[Collected data]
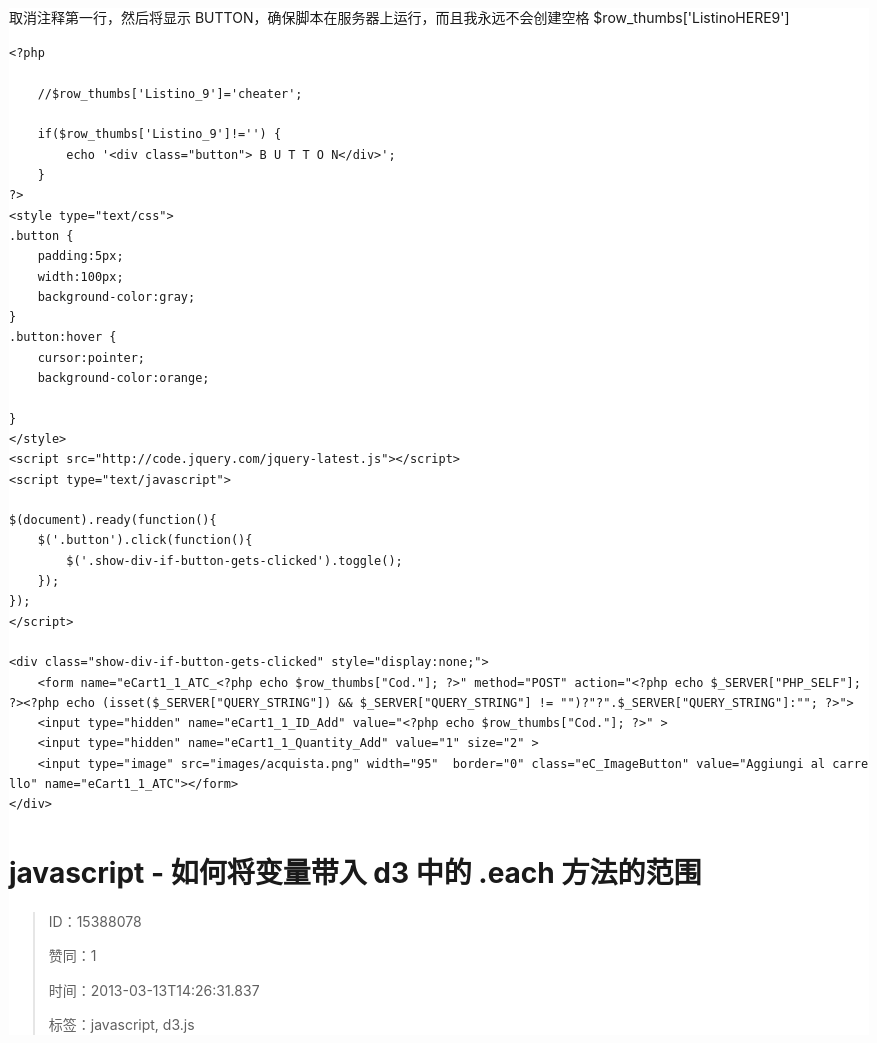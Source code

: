 取消注释第一行，然后将显示 BUTTON，确保脚本在服务器上运行，而且我永远不会创建空格 $row_thumbs['ListinoHERE9']

```
<?php

    //$row_thumbs['Listino_9']='cheater';

    if($row_thumbs['Listino_9']!='') {
        echo '<div class="button"> B U T T O N</div>';
    }
?>
<style type="text/css">
.button {
    padding:5px;
    width:100px;
    background-color:gray;
}
.button:hover {
    cursor:pointer;
    background-color:orange;

}
</style>
<script src="http://code.jquery.com/jquery-latest.js"></script>
<script type="text/javascript">

$(document).ready(function(){
    $('.button').click(function(){
        $('.show-div-if-button-gets-clicked').toggle();
    });
});
</script>

<div class="show-div-if-button-gets-clicked" style="display:none;">
    <form name="eCart1_1_ATC_<?php echo $row_thumbs["Cod."]; ?>" method="POST" action="<?php echo $_SERVER["PHP_SELF"]; ?><?php echo (isset($_SERVER["QUERY_STRING"]) && $_SERVER["QUERY_STRING"] != "")?"?".$_SERVER["QUERY_STRING"]:""; ?>">
    <input type="hidden" name="eCart1_1_ID_Add" value="<?php echo $row_thumbs["Cod."]; ?>" >
    <input type="hidden" name="eCart1_1_Quantity_Add" value="1" size="2" >
    <input type="image" src="images/acquista.png" width="95"  border="0" class="eC_ImageButton" value="Aggiungi al carrello" name="eCart1_1_ATC"></form>     
</div> 
```

# javascript - 如何将变量带入 d3 中的 .each 方法的范围

> ID：15388078
> 
> 赞同：1
> 
> 时间：2013-03-13T14:26:31.837
> 
> 标签：javascript, d3.js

TASK PROMPT. The answer must be an exact copy of the records, with no pictures in it.

RESULT OF THE EXERCISE.
Source code

: 取消注释第一行，然后将显示 BUTTON，确保脚本在服务器上运行，而且我永远不会创建空格 $row_thumbs['ListinoHERE9']

```
<?php

    //$row_thumbs['Listino_9']='cheater';

    if($row_thumbs['Listino_9']!='') {
        echo '<div class="button"> B U T T O N</div>';
    }
?>
<style type="text/css">
.button {
    padding:5px;
    width:100px;
    background-color:gray;
}
.button:hover {
    cursor:pointer;
    background-color:orange;

}
</style>
<script src="http://code.jquery.com/jquery-latest.js"></script>
<script type="text/javascript">

$(document).ready(function(){
    $('.button').click(function(){
        $('.show-div-if-button-gets-clicked').toggle();
    });
});
</script>

<div class="show-div-if-button-gets-clicked" style="display:none;">
    <form name="eCart1_1_ATC_<?php echo $row_thumbs["Cod."]; ?>" method="POST" action="<?php echo $_SERVER["PHP_SELF"]; ?><?php echo (isset($_SERVER["QUERY_STRING"]) && $_SERVER["QUERY_STRING"] != "")?"?".$_SERVER["QUERY_STRING"]:""; ?>">
    <input type="hidden" name="eCart1_1_ID_Add" value="<?php echo $row_thumbs["Cod."]; ?>" >
    <input type="hidden" name="eCart1_1_Quantity_Add" value="1" size="2" >
    <input type="image" src="images/acquista.png" width="95"  border="0" class="eC_ImageButton" value="Aggiungi al carrello" name="eCart1_1_ATC"></form>     
</div> 
```

# javascript - 如何将变量带入 d3 中的 .each 方法的范围

> ID：15388078
> 
> 赞同：1
> 
> 时间：2013-03-13T14:26:31.837
> 
> 标签：javascript, d3.js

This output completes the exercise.